Records:
= = = = =
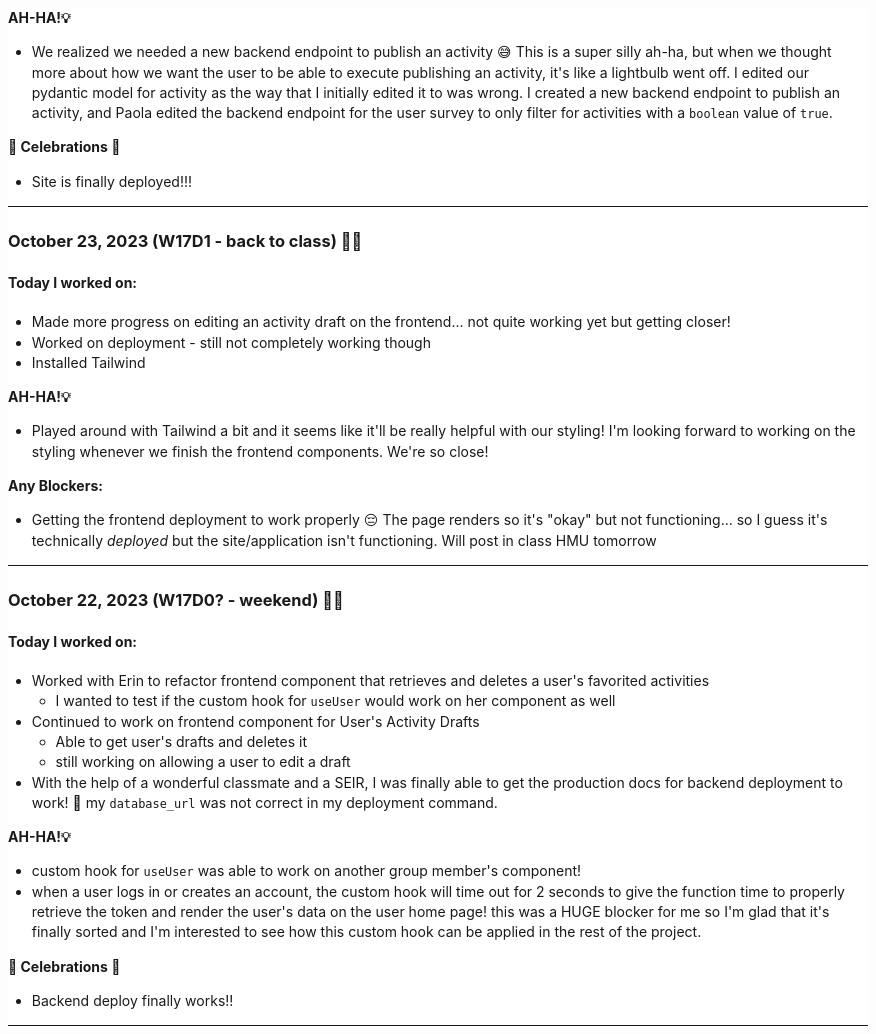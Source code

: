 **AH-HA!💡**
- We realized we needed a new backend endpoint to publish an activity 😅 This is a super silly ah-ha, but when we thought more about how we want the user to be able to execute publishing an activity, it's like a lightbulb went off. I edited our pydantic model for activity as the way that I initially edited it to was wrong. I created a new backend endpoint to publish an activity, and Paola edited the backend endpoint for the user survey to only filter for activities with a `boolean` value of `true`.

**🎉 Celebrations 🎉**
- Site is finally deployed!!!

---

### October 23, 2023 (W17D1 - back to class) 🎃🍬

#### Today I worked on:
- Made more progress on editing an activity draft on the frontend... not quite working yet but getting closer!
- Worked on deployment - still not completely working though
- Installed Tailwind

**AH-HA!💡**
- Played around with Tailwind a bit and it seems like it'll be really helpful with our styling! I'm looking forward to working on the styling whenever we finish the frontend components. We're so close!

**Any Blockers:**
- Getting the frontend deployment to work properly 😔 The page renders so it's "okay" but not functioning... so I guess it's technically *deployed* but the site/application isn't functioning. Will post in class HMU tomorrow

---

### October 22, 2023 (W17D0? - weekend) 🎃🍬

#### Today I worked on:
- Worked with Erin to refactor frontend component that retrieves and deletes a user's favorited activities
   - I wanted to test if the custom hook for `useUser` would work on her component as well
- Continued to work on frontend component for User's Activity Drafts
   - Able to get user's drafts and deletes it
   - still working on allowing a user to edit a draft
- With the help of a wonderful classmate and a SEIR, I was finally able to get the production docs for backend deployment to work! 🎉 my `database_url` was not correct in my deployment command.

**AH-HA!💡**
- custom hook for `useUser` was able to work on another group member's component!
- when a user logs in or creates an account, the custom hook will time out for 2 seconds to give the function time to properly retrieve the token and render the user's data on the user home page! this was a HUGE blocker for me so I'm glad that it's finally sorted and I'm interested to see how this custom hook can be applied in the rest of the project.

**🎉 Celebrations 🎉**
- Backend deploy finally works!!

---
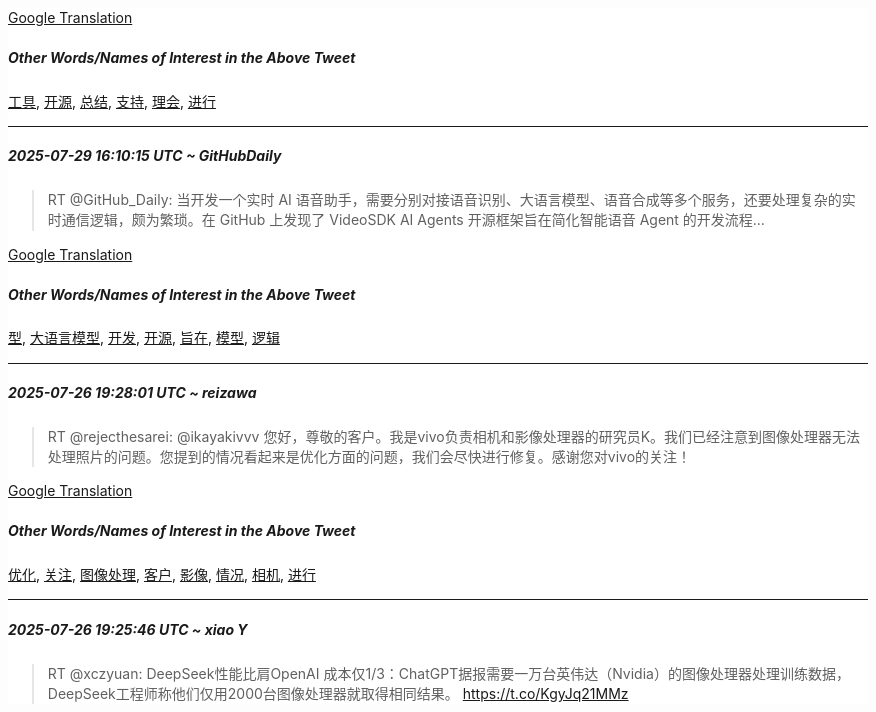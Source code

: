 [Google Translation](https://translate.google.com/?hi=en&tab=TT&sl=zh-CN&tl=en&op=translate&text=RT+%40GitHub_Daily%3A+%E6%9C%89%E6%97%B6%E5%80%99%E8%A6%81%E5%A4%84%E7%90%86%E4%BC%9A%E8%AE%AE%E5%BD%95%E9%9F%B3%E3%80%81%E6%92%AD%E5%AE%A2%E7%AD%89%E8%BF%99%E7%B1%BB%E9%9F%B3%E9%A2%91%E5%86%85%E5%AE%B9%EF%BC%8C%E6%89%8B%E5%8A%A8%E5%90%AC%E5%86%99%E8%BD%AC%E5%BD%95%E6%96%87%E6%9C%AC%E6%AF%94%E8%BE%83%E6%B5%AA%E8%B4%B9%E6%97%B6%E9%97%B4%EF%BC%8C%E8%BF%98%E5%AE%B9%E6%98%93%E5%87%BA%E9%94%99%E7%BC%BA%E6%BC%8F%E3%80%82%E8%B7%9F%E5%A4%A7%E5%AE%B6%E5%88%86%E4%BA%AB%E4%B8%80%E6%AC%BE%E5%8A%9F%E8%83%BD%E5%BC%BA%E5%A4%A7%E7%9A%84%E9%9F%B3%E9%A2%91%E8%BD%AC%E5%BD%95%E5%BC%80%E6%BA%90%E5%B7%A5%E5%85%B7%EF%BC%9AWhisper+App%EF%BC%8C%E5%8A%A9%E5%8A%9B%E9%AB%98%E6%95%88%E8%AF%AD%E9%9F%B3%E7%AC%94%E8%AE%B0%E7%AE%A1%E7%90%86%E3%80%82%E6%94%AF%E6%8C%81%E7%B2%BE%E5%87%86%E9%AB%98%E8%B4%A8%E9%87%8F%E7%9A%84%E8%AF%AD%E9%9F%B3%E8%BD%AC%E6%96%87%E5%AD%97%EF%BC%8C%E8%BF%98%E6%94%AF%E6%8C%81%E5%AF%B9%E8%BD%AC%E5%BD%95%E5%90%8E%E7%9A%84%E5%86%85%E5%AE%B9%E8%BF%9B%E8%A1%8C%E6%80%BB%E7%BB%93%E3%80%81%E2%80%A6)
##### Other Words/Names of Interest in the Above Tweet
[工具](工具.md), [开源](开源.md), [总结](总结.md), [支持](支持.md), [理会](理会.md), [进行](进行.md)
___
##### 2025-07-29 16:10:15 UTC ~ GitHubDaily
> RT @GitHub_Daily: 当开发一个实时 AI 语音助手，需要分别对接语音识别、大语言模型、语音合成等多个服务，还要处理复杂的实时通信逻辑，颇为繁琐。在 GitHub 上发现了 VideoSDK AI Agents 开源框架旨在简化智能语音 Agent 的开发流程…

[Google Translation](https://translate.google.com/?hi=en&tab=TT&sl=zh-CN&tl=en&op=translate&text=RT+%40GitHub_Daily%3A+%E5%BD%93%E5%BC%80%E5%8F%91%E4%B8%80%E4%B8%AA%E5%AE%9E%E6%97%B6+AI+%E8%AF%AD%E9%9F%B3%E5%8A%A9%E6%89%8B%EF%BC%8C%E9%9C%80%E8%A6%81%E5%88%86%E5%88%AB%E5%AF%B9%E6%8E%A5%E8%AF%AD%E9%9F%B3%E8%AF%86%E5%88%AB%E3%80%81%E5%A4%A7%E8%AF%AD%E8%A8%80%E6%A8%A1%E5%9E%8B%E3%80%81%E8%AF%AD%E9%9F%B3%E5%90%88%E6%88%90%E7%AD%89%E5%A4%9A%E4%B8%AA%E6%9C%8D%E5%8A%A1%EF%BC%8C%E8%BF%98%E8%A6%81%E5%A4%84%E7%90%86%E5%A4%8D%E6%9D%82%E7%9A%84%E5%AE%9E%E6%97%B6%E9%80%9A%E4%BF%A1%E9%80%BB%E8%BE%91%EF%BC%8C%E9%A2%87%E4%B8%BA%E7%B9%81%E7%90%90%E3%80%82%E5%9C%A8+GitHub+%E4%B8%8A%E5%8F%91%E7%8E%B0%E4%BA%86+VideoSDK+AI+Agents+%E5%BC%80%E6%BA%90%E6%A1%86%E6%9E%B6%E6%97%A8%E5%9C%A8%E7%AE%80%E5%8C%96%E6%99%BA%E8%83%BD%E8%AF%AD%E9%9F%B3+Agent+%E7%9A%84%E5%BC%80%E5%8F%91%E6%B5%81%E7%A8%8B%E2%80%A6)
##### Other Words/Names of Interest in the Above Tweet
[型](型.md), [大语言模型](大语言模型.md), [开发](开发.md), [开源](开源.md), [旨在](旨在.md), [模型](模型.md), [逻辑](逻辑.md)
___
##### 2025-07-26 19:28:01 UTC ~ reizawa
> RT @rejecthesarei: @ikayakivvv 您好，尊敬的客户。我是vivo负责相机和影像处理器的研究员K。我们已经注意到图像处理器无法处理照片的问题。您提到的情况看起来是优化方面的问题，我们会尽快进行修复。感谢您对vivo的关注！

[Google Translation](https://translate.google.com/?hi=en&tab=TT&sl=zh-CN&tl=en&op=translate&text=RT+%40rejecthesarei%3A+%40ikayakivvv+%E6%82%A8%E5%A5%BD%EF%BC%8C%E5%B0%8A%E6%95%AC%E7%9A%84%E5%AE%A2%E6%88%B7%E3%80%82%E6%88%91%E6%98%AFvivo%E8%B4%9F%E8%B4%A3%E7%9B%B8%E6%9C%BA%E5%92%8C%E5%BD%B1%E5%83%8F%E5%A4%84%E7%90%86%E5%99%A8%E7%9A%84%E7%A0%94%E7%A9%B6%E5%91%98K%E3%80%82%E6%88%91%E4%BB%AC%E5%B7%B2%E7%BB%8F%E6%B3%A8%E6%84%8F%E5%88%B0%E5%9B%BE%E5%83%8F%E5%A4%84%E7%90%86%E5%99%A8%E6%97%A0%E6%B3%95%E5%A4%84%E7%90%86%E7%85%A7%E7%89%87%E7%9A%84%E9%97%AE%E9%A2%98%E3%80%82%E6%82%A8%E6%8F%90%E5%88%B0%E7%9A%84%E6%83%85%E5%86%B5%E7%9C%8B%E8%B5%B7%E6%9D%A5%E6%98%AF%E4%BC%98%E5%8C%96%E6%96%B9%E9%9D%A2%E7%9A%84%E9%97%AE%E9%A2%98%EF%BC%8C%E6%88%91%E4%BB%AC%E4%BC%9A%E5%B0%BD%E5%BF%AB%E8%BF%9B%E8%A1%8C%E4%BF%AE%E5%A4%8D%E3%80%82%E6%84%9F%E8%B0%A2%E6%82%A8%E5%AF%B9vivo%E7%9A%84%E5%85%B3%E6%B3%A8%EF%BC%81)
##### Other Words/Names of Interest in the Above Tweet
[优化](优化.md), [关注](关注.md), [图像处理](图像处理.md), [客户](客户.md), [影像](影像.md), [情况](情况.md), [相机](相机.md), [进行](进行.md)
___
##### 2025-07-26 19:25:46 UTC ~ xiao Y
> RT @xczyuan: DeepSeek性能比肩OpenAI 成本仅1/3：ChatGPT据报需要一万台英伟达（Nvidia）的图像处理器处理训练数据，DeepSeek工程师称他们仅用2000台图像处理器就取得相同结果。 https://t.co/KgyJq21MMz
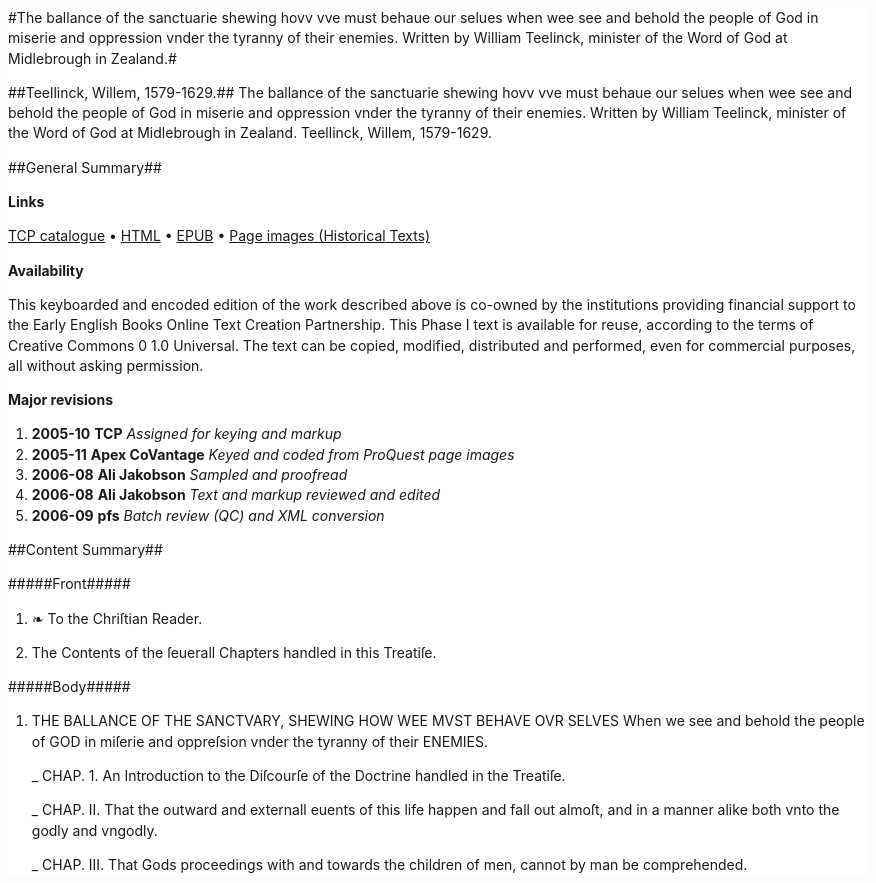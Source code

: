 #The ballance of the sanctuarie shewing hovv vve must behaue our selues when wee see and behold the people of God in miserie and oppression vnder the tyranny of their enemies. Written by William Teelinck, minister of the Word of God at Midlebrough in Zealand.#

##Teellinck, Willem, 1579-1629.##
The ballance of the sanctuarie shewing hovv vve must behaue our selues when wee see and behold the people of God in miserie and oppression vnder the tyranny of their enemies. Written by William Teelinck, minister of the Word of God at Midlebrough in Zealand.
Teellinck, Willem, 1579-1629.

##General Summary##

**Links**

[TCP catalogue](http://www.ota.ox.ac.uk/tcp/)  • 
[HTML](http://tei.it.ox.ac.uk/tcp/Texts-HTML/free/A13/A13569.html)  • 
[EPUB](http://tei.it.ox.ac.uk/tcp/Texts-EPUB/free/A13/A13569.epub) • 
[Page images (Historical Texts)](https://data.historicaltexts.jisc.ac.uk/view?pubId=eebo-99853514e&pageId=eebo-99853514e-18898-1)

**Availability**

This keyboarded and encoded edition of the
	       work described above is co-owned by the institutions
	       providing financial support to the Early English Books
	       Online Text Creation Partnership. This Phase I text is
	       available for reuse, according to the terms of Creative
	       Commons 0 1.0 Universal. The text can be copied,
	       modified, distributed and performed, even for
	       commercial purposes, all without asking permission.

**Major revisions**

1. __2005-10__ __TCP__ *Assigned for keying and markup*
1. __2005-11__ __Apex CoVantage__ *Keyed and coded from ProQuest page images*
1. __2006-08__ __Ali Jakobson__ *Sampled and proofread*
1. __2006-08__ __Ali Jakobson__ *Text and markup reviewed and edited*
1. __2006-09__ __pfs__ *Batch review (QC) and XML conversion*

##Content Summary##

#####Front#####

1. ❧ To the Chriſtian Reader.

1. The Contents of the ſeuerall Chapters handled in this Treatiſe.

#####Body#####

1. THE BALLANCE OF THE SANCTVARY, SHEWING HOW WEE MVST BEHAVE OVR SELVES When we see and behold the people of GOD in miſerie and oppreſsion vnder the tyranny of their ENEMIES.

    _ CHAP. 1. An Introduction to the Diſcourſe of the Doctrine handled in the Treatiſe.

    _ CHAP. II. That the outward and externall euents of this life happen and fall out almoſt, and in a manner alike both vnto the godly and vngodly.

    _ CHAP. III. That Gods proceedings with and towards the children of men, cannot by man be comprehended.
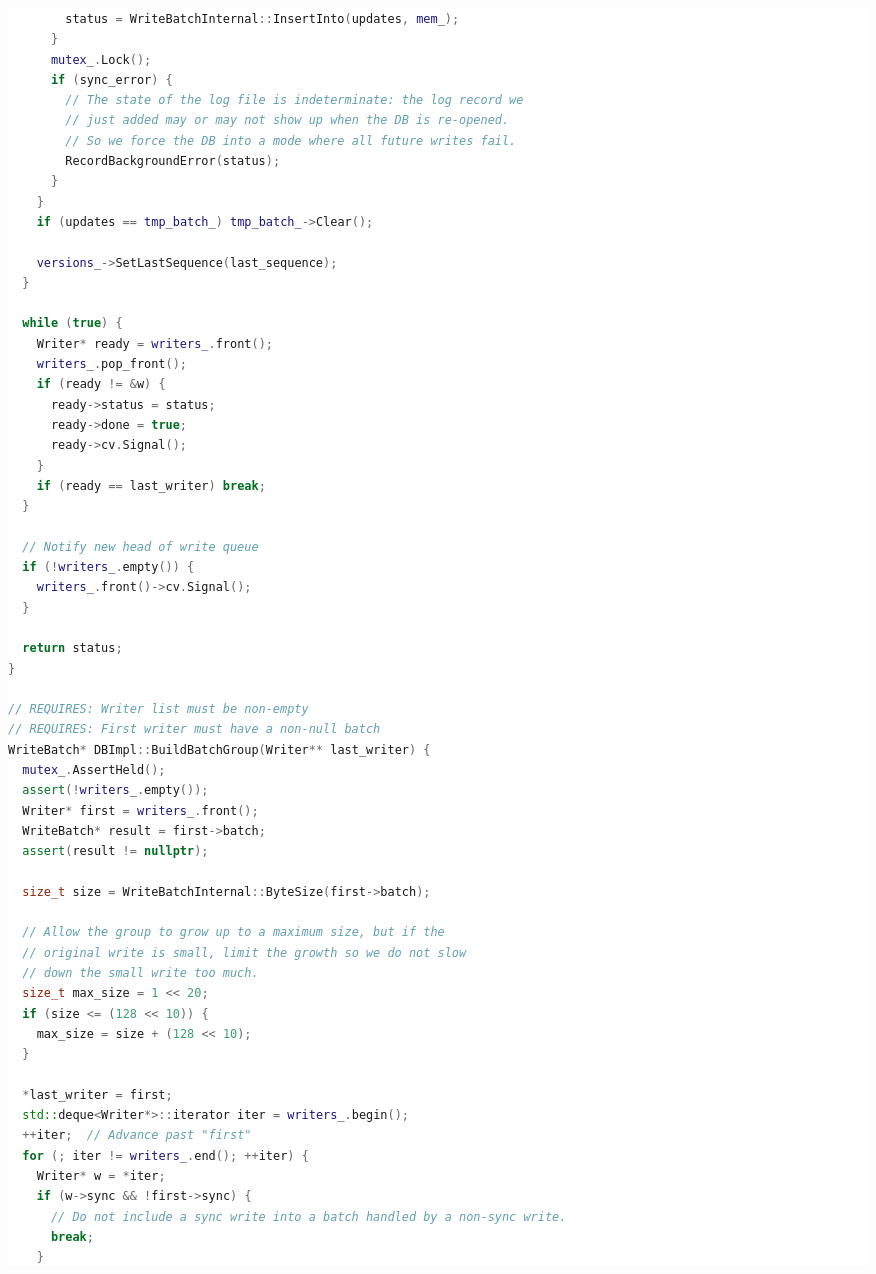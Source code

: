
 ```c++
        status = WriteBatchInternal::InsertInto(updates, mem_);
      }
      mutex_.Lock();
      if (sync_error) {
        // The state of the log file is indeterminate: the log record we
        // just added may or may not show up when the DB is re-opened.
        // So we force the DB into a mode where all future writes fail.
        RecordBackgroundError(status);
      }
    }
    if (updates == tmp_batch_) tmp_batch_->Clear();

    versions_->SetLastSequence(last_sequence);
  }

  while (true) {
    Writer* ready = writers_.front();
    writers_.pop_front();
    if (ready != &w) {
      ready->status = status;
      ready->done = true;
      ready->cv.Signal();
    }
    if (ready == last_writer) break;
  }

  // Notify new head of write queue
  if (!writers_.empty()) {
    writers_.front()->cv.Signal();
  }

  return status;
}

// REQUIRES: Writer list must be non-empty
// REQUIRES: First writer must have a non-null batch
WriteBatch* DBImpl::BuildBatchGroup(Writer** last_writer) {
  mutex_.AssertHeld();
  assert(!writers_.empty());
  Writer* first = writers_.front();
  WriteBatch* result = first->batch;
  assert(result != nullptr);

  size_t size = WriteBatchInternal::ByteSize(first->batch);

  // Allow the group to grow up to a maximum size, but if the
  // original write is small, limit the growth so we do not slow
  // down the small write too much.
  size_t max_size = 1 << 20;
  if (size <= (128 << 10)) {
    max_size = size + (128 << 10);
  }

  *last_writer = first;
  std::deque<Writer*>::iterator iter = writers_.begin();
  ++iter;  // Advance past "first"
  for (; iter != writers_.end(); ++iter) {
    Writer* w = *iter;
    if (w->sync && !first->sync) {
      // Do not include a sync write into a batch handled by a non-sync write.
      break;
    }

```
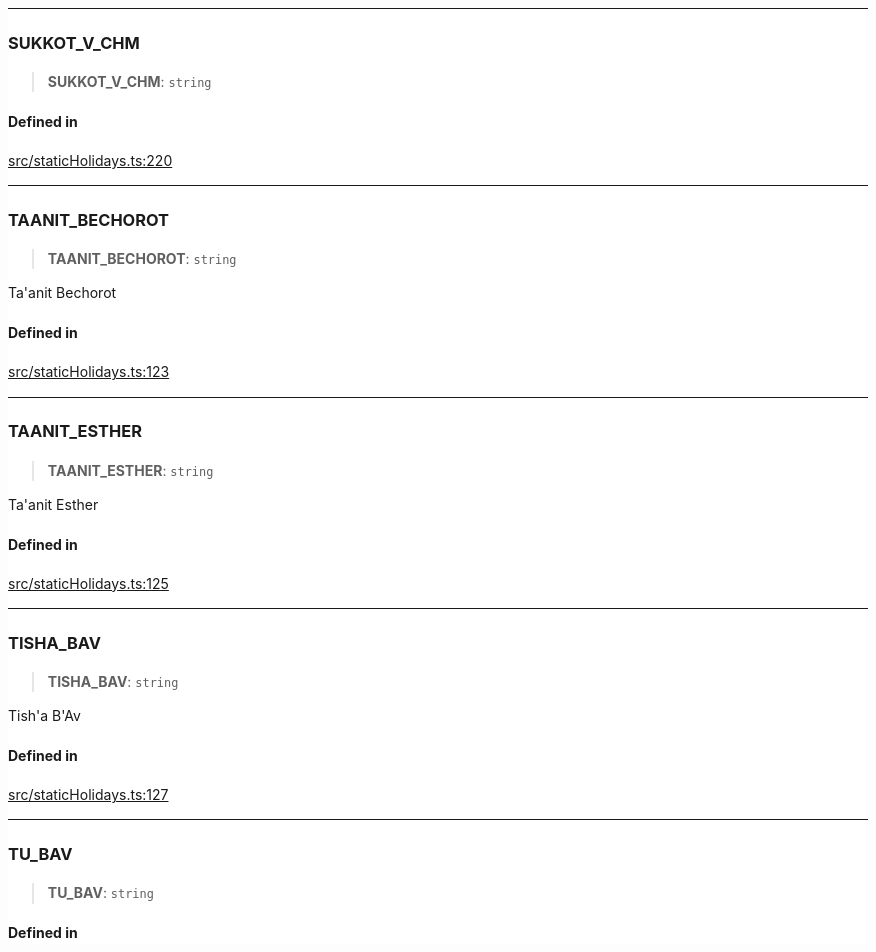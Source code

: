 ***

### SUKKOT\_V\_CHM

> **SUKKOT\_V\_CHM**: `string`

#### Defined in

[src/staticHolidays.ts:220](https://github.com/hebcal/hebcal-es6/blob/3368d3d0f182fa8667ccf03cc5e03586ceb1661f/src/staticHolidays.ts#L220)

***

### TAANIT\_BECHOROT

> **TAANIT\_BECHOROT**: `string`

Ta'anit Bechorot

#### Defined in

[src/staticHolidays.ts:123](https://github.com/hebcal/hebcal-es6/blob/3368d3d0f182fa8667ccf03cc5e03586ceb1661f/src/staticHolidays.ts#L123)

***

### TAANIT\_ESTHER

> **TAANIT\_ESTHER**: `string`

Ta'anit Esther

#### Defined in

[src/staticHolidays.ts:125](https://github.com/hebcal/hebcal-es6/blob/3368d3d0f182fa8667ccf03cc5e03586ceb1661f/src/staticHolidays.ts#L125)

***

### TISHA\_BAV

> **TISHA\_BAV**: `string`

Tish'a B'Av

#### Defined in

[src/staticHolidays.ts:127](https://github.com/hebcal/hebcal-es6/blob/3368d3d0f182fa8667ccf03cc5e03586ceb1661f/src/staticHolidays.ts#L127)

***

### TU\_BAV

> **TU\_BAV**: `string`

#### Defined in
= = = = =
What to work on:
Please copy out each line of the material that contains the string "hovv".

The completed task:
: #The ballance of the sanctuarie shewing hovv vve must behaue our selues when wee see and behold the people of God in miserie and oppression vnder the tyranny of their enemies. Written by William Teelinck, minister of the Word of God at Midlebrough in Zealand.#
The ballance of the sanctuarie shewing hovv vve must behaue our selues when wee see and behold the people of God in miserie and oppression vnder the tyranny of their enemies. Written by William Teelinck, minister of the Word of God at Midlebrough in Zealand.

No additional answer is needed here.